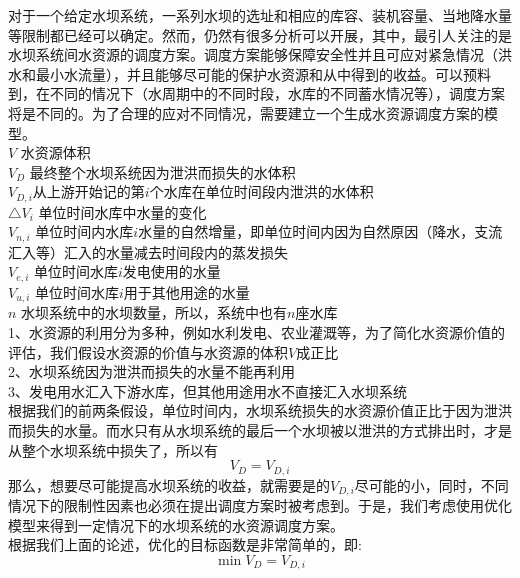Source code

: \documentclass{article}
\begin{document}
对于一个给定水坝系统，一系列水坝的选址和相应的库容、装机容量、当地降水量等限制都已经可以确定。然而，仍然有很多分析可以开展，其中，最引人关注的是水坝系统间水资源的调度方案。调度方案能够保障安全性并且可应对紧急情况（洪水和最小水流量），并且能够尽可能的保护水资源和从中得到的收益。可以预料到，在不同的情况下（水周期中的不同时段，水库的不同蓄水情况等），调度方案将是不同的。为了合理的应对不同情况，需要建立一个生成水资源调度方案的模型。\\

$V$ 水资源体积 \\
$V_{D}$ 最终整个水坝系统因为泄洪而损失的水体积 \\
$V_{D,i}$从上游开始记的第$i$个水库在单位时间段内泄洪的水体积 \\
$\triangle V_{i}$  单位时间水库中水量的变化 \\
$V_{n, i}$ 单位时间内水库$i$水量的自然增量，即单位时间内因为自然原因（降水，支流汇入等）汇入的水量减去时间段内的蒸发损失 \\
$V_{e, i}$ 单位时间水库$i$发电使用的水量 \\
$V_{u, i}$ 单位时间水库$i$用于其他用途的水量 \\
$n$ 水坝系统中的水坝数量，所以，系统中也有$n$座水库 \\


1、水资源的利用分为多种，例如水利发电、农业灌溉等，为了简化水资源价值的评估，我们假设水资源的价值与水资源的体积$V$成正比 \\
2、水坝系统因为泄洪而损失的水量不能再利用 \\
3、发电用水汇入下游水库，但其他用途用水不直接汇入水坝系统 \\

根据我们的前两条假设，单位时间内，水坝系统损失的水资源价值正比于因为泄洪而损失的水量。而水只有从水坝系统的最后一个水坝被以泄洪的方式排出时，才是从整个水坝系统中损失了，所以有
\begin{equation}
V_{D} = V_{D, i}
\end{equation}
那么，想要尽可能提高水坝系统的收益，就需要是的$V_{D, i}$尽可能的小，同时，不同情况下的限制性因素也必须在提出调度方案时被考虑到。于是，我们考虑使用优化模型来得到一定情况下的水坝系统的水资源调度方案。\\

根据我们上面的论述，优化的目标函数是非常简单的，即:
\begin{equation}
\min V_{D} = V_{D, i}
\end{equation}
\end{document}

Task description: Transcribe the full listing exactly, but keep every image out of it.

Output for this exercise:
Source code

: \documentclass{article}
\begin{document}
对于一个给定水坝系统，一系列水坝的选址和相应的库容、装机容量、当地降水量等限制都已经可以确定。然而，仍然有很多分析可以开展，其中，最引人关注的是水坝系统间水资源的调度方案。调度方案能够保障安全性并且可应对紧急情况（洪水和最小水流量），并且能够尽可能的保护水资源和从中得到的收益。可以预料到，在不同的情况下（水周期中的不同时段，水库的不同蓄水情况等），调度方案将是不同的。为了合理的应对不同情况，需要建立一个生成水资源调度方案的模型。\\

$V$ 水资源体积 \\
$V_{D}$ 最终整个水坝系统因为泄洪而损失的水体积 \\
$V_{D,i}$从上游开始记的第$i$个水库在单位时间段内泄洪的水体积 \\
$\triangle V_{i}$  单位时间水库中水量的变化 \\
$V_{n, i}$ 单位时间内水库$i$水量的自然增量，即单位时间内因为自然原因（降水，支流汇入等）汇入的水量减去时间段内的蒸发损失 \\
$V_{e, i}$ 单位时间水库$i$发电使用的水量 \\
$V_{u, i}$ 单位时间水库$i$用于其他用途的水量 \\
$n$ 水坝系统中的水坝数量，所以，系统中也有$n$座水库 \\


1、水资源的利用分为多种，例如水利发电、农业灌溉等，为了简化水资源价值的评估，我们假设水资源的价值与水资源的体积$V$成正比 \\
2、水坝系统因为泄洪而损失的水量不能再利用 \\
3、发电用水汇入下游水库，但其他用途用水不直接汇入水坝系统 \\

根据我们的前两条假设，单位时间内，水坝系统损失的水资源价值正比于因为泄洪而损失的水量。而水只有从水坝系统的最后一个水坝被以泄洪的方式排出时，才是从整个水坝系统中损失了，所以有
\begin{equation}
V_{D} = V_{D, i}
\end{equation}
那么，想要尽可能提高水坝系统的收益，就需要是的$V_{D, i}$尽可能的小，同时，不同情况下的限制性因素也必须在提出调度方案时被考虑到。于是，我们考虑使用优化模型来得到一定情况下的水坝系统的水资源调度方案。\\

根据我们上面的论述，优化的目标函数是非常简单的，即:
\begin{equation}
\min V_{D} = V_{D, i}
\end{equation}
\end{document}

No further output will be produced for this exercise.